WORK INSTRUCTIONS: Please copy every record below exactly, but leave the pictures out.

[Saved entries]
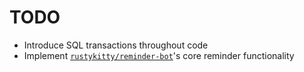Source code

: # TODO

- Introduce SQL transactions throughout code
- Implement [`rustykitty/reminder-bot`](https://github.com/rustykitty/ketchup-bot)'s core reminder functionality
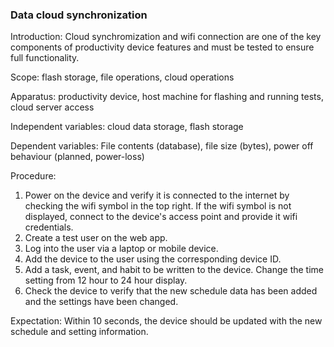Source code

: ### Data cloud synchronization
Introduction: Cloud synchromization and wifi connection are one of the key components of productivity device features and must be tested to ensure full functionality.

Scope: flash storage, file operations, cloud operations

Apparatus: productivity device, host machine for flashing and running tests, cloud server access

Independent variables: cloud data storage, flash storage

Dependent variables: File contents (database), file size (bytes), power off behaviour (planned, power-loss)

Procedure:

1. Power on the device and verify it is connected to the internet by checking the wifi symbol in the top right. If the wifi symbol is not displayed, connect to the device's access point and provide it wifi credentials.
2. Create a test user on the web app. 
3. Log into the user via a laptop or mobile device. 
4. Add the device to the user using the corresponding device ID.
5. Add a task, event, and habit to be written to the device. Change the time setting from 12 hour to 24 hour display. 
6. Check the device to verify that the new schedule data has been added and the settings have been changed.

Expectation: Within 10 seconds, the device should be updated with the new schedule and setting information.
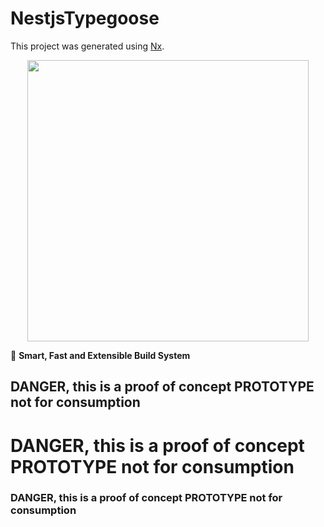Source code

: 

# NestjsTypegoose

This project was generated using [Nx](https://nx.dev).

<p style="text-align: center;"><img src="https://raw.githubusercontent.com/nrwl/nx/master/images/nx-logo.png" width="450"></p>

🔎 **Smart, Fast and Extensible Build System**


##  DANGER, this is a proof of concept PROTOTYPE not for consumption
#   DANGER, this is a proof of concept PROTOTYPE not for consumption
### DANGER, this is a proof of concept PROTOTYPE not for consumption

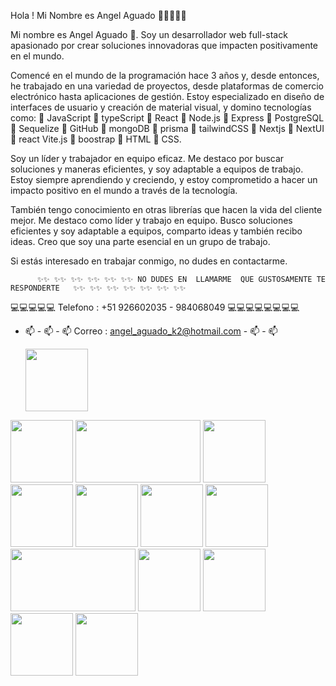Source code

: Hola ! Mi Nombre es  Angel Aguado 👋👋👋👋👋


Mi nombre es Angel Aguado 👋. Soy un desarrollador web full-stack apasionado por crear soluciones innovadoras que impacten positivamente en el mundo.

Comencé en el mundo de la programación hace 3 años y, desde entonces, he trabajado en una variedad de proyectos, desde plataformas de comercio electrónico hasta aplicaciones de gestión. Estoy especializado en diseño de interfaces de usuario y creación de material visual, y domino tecnologías como: 
🚀 JavaScript
🚀 typeScript
🚀 React 
🚀 Node.js 
🚀 Express 
🚀 PostgreSQL 
🚀 Sequelize 
🚀 GitHub 
🚀 mongoDB
🚀 prisma
🚀 tailwindCSS
🚀 Nextjs
🚀 NextUI
🚀 react Vite.js
🚀 boostrap
🚀 HTML
🚀 CSS.

Soy un líder y trabajador en equipo eficaz. Me destaco por buscar soluciones y maneras eficientes, y soy adaptable a equipos de trabajo. Estoy siempre aprendiendo y creciendo, y estoy comprometido a hacer un impacto positivo en el mundo a través de la tecnología.

También tengo conocimiento en otras librerías que hacen la vida del cliente mejor. Me destaco como líder y trabajo en equipo. Busco soluciones eficientes y soy adaptable a equipos, comparto ideas y también recibo ideas. Creo que soy una parte esencial en un grupo de trabajo.

Si estás interesado en trabajar conmigo, no dudes en contactarme.

          ✨✨ ✨✨ ✨✨ ✨✨ ✨✨ ✨✨ NO DUDES EN  LLAMARME  QUE GUSTOSAMENTE TE RESPONDERTE   ✨✨ ✨✨ ✨✨ ✨✨ ✨✨ ✨✨ ✨✨ 
  💻💻💻💻💻 Telefono : +51 926602035  -  984068049   💻💻💻💻💻💻💻💻
 - 📫 - 📫 - 📫 Correo : angel_aguado_k2@hotmail.com   - 📫 - 📫

    
    
   <img src="https://github.com/Angelaguado96/Angelaguado96/assets/133174571/a8ecf277-2ee7-4587-89b2-1ecfe9c55c1c" width="100" height="100">
  <img src="https://github.com/Angelaguado96/Angelaguado96/assets/133174571/ed5b86a8-bc65-4212-a4a2-f23de25f3366" width="100" height="100">
 <img src="https://github.com/Angelaguado96/Angelaguado96/assets/133174571/18381ff9-1e14-41e9-8d8e-e0dcf621a8aa" width="200" height="100">
<img src="https://github.com/Angelaguado96/Angelaguado96/assets/133174571/78835ab9-984a-4f9f-ac58-e4fa3ff9498a" width="100" height="100">
<img src="https://github.com/Angelaguado96/Angelaguado96/assets/133174571/414ebd64-fcec-4351-858b-050973950151" width="100" height="100">
<img src="https://github.com/Angelaguado96/Angelaguado96/assets/133174571/23b9b88a-0898-41e0-943d-ac58385c0c6d" width="100" height="100">
<img src="https://github.com/Angelaguado96/Angelaguado96/assets/133174571/7f3d4a61-5fed-4dea-b25b-005f93f2221e" width="100" height="100">
<img src="https://github.com/Angelaguado96/Angelaguado96/assets/133174571/cbfb0d5c-21c8-4887-97fd-6ab50dd9ae30" width="100" height="100">
<img src="https://github.com/Angelaguado96/Angelaguado96/assets/133174571/77687e47-677f-4f01-b0b1-16c94468b329" width="200" height="100">
<img src="https://github.com/Angelaguado96/Angelaguado96/assets/133174571/31226039-cf20-45c9-9d95-6332f291fbf0" width="100" height="100">
<img src="https://github.com/Angelaguado96/Angelaguado96/assets/133174571/ea16364c-4111-4513-b5f4-25c5a9529e8d" width="100" height="100">
<img src="https://github.com/Angelaguado96/Angelaguado96/assets/133174571/727c2516-0b2c-4a48-8e06-dbcc3b3d9679" width="100" height="100">
<img src="https://github.com/Angelaguado96/Angelaguado96/assets/133174571/a840231e-0a5d-406f-ba75-c304081933e2" width="100" height="100">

ANSWER BELOW:
Source code

: # TODO

- Introduce SQL transactions throughout code
- Implement [`rustykitty/reminder-bot`](https://github.com/rustykitty/ketchup-bot)'s core reminder functionality
Source code

: ### Data cloud synchronization
Introduction: Cloud synchromization and wifi connection are one of the key components of productivity device features and must be tested to ensure full functionality.

Scope: flash storage, file operations, cloud operations

Apparatus: productivity device, host machine for flashing and running tests, cloud server access

Independent variables: cloud data storage, flash storage

Dependent variables: File contents (database), file size (bytes), power off behaviour (planned, power-loss)

Procedure:

1. Power on the device and verify it is connected to the internet by checking the wifi symbol in the top right. If the wifi symbol is not displayed, connect to the device's access point and provide it wifi credentials.
2. Create a test user on the web app. 
3. Log into the user via a laptop or mobile device. 
4. Add the device to the user using the corresponding device ID.
5. Add a task, event, and habit to be written to the device. Change the time setting from 12 hour to 24 hour display. 
6. Check the device to verify that the new schedule data has been added and the settings have been changed.

Expectation: Within 10 seconds, the device should be updated with the new schedule and setting information.
Source code

: 

# NestjsTypegoose

This project was generated using [Nx](https://nx.dev).

<p style="text-align: center;"><img src="https://raw.githubusercontent.com/nrwl/nx/master/images/nx-logo.png" width="450"></p>

🔎 **Smart, Fast and Extensible Build System**


##  DANGER, this is a proof of concept PROTOTYPE not for consumption
#   DANGER, this is a proof of concept PROTOTYPE not for consumption
### DANGER, this is a proof of concept PROTOTYPE not for consumption

Source code

: Hola ! Mi Nombre es  Angel Aguado 👋👋👋👋👋


Mi nombre es Angel Aguado 👋. Soy un desarrollador web full-stack apasionado por crear soluciones innovadoras que impacten positivamente en el mundo.

Comencé en el mundo de la programación hace 3 años y, desde entonces, he trabajado en una variedad de proyectos, desde plataformas de comercio electrónico hasta aplicaciones de gestión. Estoy especializado en diseño de interfaces de usuario y creación de material visual, y domino tecnologías como: 
🚀 JavaScript
🚀 typeScript
🚀 React 
🚀 Node.js 
🚀 Express 
🚀 PostgreSQL 
🚀 Sequelize 
🚀 GitHub 
🚀 mongoDB
🚀 prisma
🚀 tailwindCSS
🚀 Nextjs
🚀 NextUI
🚀 react Vite.js
🚀 boostrap
🚀 HTML
🚀 CSS.

Soy un líder y trabajador en equipo eficaz. Me destaco por buscar soluciones y maneras eficientes, y soy adaptable a equipos de trabajo. Estoy siempre aprendiendo y creciendo, y estoy comprometido a hacer un impacto positivo en el mundo a través de la tecnología.

También tengo conocimiento en otras librerías que hacen la vida del cliente mejor. Me destaco como líder y trabajo en equipo. Busco soluciones eficientes y soy adaptable a equipos, comparto ideas y también recibo ideas. Creo que soy una parte esencial en un grupo de trabajo.

Si estás interesado en trabajar conmigo, no dudes en contactarme.

          ✨✨ ✨✨ ✨✨ ✨✨ ✨✨ ✨✨ NO DUDES EN  LLAMARME  QUE GUSTOSAMENTE TE RESPONDERTE   ✨✨ ✨✨ ✨✨ ✨✨ ✨✨ ✨✨ ✨✨ 
  💻💻💻💻💻 Telefono : +51 926602035  -  984068049   💻💻💻💻💻💻💻💻
 - 📫 - 📫 - 📫 Correo : angel_aguado_k2@hotmail.com   - 📫 - 📫

    
    
   <img src="https://github.com/Angelaguado96/Angelaguado96/assets/133174571/a8ecf277-2ee7-4587-89b2-1ecfe9c55c1c" width="100" height="100">
  <img src="https://github.com/Angelaguado96/Angelaguado96/assets/133174571/ed5b86a8-bc65-4212-a4a2-f23de25f3366" width="100" height="100">
 <img src="https://github.com/Angelaguado96/Angelaguado96/assets/133174571/18381ff9-1e14-41e9-8d8e-e0dcf621a8aa" width="200" height="100">
<img src="https://github.com/Angelaguado96/Angelaguado96/assets/133174571/78835ab9-984a-4f9f-ac58-e4fa3ff9498a" width="100" height="100">
<img src="https://github.com/Angelaguado96/Angelaguado96/assets/133174571/414ebd64-fcec-4351-858b-050973950151" width="100" height="100">
<img src="https://github.com/Angelaguado96/Angelaguado96/assets/133174571/23b9b88a-0898-41e0-943d-ac58385c0c6d" width="100" height="100">
<img src="https://github.com/Angelaguado96/Angelaguado96/assets/133174571/7f3d4a61-5fed-4dea-b25b-005f93f2221e" width="100" height="100">
<img src="https://github.com/Angelaguado96/Angelaguado96/assets/133174571/cbfb0d5c-21c8-4887-97fd-6ab50dd9ae30" width="100" height="100">
<img src="https://github.com/Angelaguado96/Angelaguado96/assets/133174571/77687e47-677f-4f01-b0b1-16c94468b329" width="200" height="100">
<img src="https://github.com/Angelaguado96/Angelaguado96/assets/133174571/31226039-cf20-45c9-9d95-6332f291fbf0" width="100" height="100">
<img src="https://github.com/Angelaguado96/Angelaguado96/assets/133174571/ea16364c-4111-4513-b5f4-25c5a9529e8d" width="100" height="100">
<img src="https://github.com/Angelaguado96/Angelaguado96/assets/133174571/727c2516-0b2c-4a48-8e06-dbcc3b3d9679" width="100" height="100">
<img src="https://github.com/Angelaguado96/Angelaguado96/assets/133174571/a840231e-0a5d-406f-ba75-c304081933e2" width="100" height="100">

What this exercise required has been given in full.